> **Exercise brief**:
Check each line of the listing below for the string "verificar", then copy every line that has it.

*** Block opens ***

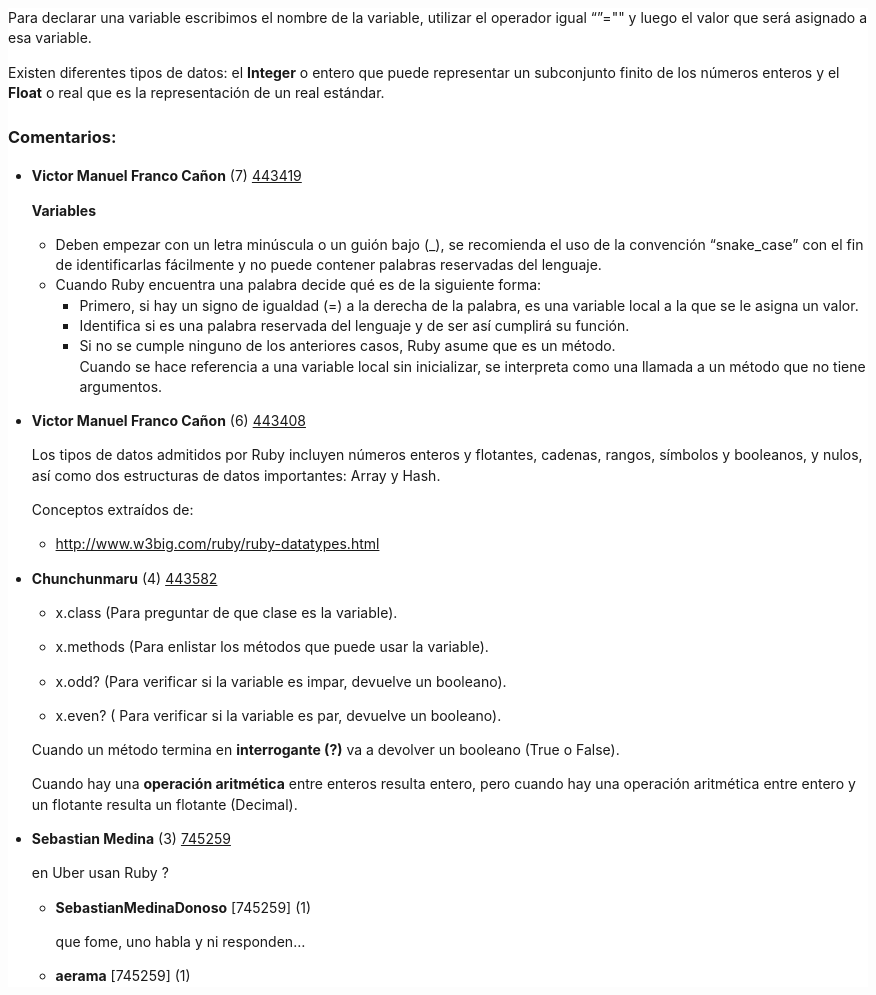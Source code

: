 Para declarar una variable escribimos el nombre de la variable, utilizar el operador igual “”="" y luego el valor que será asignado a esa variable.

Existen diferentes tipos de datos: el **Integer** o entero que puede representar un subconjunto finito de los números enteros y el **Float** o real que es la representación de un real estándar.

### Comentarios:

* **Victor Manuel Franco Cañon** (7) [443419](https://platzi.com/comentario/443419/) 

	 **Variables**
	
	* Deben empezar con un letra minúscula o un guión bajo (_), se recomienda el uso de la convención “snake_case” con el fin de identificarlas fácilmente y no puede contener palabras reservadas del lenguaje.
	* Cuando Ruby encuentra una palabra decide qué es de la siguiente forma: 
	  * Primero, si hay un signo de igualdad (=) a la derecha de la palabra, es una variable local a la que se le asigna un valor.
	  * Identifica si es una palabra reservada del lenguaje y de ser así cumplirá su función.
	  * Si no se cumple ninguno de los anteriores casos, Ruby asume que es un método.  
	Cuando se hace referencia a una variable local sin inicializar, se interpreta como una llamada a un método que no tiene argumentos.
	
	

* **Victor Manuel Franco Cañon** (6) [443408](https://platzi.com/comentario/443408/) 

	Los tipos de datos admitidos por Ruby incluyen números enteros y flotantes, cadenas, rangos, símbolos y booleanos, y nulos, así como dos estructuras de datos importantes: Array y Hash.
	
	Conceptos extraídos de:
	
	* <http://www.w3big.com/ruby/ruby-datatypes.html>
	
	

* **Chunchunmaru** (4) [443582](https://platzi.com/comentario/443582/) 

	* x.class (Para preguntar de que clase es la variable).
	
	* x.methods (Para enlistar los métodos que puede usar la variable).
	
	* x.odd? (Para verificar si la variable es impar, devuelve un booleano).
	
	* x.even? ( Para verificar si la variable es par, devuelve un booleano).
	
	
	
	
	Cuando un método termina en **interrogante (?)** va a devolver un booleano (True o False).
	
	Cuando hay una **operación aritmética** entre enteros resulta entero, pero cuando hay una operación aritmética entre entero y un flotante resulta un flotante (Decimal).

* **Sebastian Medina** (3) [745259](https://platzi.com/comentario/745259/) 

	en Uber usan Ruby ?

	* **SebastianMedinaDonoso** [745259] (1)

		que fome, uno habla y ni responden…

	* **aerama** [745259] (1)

*** Block closes ***

> **Your response**:
	* x.odd? (Para verificar si la variable es impar, devuelve un booleano).
	* x.even? ( Para verificar si la variable es par, devuelve un booleano).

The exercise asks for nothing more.